The proportion of children waiting more than four weeks to be seen by Child and Adolescent Mental Health Services (CAMHS) in Wales has decreased by 13 percentage points.
According to figures on NHS performance in Wales, around half of patients (49%) waited more than four weeks for a first outpatient appointment in August (269 out of 546 patients) compared with 36% in September (198 out of 544 patients).
The data counts for all health boards in Wales, apart from Betsi Cadwaladr University health board, which had its figures excluded.
However, despite the impovement, the health boards are still not meeting the Welsh Governement’s target for 80% of children requiring routine assessments to be seen by CAMHS within 28 days of referral.
Meanwhile, in scheduled care, there were 467,171 patients waiting to start treatment by the end of September, which the Government said was due to ‘ongoing pressure’ around doctors’ tax and pension issues.

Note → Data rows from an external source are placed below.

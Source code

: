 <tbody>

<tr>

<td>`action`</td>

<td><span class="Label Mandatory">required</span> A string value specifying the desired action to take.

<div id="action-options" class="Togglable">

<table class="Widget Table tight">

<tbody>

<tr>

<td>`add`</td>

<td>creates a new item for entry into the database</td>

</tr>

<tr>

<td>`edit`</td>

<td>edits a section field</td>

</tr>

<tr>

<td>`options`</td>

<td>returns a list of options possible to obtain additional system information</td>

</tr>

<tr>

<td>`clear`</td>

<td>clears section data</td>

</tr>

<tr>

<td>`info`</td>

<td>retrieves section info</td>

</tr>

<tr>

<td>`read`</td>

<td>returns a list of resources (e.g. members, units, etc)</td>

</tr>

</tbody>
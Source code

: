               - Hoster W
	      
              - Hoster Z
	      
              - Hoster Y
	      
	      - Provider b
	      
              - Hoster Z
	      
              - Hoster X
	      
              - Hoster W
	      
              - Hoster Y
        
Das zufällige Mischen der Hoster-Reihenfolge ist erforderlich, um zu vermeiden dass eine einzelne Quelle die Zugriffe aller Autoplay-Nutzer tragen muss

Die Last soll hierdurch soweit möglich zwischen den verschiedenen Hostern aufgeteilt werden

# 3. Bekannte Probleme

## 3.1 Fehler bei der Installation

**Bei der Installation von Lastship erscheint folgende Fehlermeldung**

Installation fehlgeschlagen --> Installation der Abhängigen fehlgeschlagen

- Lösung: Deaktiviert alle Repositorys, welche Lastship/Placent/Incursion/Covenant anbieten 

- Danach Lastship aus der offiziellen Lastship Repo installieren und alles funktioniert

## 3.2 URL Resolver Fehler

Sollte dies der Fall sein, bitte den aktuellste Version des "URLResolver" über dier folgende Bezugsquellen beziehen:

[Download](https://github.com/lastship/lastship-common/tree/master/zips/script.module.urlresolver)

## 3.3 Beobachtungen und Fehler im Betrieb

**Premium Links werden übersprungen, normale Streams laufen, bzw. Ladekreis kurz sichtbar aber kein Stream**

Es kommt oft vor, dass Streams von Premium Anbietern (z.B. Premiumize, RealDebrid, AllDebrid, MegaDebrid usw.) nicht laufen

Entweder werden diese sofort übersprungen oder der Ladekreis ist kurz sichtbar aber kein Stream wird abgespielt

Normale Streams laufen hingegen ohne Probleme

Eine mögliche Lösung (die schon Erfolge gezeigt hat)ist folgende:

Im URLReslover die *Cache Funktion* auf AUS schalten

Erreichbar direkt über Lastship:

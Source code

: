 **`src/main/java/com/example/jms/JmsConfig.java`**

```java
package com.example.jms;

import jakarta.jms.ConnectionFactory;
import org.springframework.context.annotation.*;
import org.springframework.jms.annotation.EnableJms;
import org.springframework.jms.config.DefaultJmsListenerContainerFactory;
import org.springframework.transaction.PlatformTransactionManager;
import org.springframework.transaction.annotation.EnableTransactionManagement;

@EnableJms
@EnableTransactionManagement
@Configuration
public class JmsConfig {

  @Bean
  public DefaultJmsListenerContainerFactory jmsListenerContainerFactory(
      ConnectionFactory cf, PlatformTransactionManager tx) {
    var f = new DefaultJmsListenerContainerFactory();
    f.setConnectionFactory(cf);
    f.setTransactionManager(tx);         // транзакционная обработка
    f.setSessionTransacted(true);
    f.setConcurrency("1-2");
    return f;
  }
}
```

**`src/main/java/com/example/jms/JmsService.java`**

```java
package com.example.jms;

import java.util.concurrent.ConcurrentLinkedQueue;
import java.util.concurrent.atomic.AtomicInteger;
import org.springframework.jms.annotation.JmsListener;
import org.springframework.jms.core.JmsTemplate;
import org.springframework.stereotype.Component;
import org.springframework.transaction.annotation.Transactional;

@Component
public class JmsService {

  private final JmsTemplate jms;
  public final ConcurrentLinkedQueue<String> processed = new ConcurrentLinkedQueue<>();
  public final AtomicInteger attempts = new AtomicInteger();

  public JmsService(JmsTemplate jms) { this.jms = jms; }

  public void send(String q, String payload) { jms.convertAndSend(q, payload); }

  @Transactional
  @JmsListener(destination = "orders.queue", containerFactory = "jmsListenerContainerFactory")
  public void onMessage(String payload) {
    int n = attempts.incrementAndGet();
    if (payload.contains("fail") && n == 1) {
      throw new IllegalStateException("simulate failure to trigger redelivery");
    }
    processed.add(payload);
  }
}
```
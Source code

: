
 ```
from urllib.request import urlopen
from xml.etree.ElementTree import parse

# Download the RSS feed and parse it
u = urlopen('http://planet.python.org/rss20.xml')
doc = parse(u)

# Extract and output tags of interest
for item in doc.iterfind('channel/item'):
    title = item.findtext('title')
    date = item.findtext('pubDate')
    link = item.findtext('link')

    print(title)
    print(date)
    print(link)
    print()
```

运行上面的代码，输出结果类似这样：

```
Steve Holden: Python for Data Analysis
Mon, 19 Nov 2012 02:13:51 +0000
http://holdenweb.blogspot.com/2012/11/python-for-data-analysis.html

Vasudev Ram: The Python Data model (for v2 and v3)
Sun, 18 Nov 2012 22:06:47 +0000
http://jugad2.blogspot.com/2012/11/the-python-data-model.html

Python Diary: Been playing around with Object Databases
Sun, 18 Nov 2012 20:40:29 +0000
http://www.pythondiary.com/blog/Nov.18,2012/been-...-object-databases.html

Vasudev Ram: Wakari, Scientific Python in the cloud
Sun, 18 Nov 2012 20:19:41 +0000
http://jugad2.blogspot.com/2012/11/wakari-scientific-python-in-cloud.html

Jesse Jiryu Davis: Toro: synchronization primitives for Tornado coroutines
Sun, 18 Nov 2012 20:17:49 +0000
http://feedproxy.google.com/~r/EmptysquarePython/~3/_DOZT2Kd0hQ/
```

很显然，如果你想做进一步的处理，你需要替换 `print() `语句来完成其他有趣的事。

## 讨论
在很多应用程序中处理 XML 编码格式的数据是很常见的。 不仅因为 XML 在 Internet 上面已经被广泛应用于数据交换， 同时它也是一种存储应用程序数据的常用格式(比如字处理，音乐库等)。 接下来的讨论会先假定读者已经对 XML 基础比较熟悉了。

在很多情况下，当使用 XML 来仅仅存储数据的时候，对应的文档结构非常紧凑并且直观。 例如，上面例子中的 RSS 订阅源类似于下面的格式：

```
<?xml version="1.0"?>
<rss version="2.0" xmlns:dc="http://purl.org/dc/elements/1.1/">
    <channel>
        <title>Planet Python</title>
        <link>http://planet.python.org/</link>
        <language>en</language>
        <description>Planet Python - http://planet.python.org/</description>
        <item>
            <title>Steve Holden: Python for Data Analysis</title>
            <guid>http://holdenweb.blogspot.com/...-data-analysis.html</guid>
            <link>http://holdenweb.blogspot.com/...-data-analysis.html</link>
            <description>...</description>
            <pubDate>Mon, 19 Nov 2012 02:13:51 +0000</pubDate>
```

A Welsh Government spokesperson said: ‘Last month was the busiest October on record for emergency departments in Wales and the ambulance service had the busiest month ever for the most serious “red” calls, which have increased by 35% since October 2015.
They added: ‘The ongoing pressures and uncertainty around HMRC tax and pension issues [for doctors] are also impacting on waiting times for scheduled care.’
In its recent election pledge, the Labour party promised £845m for child mental health services.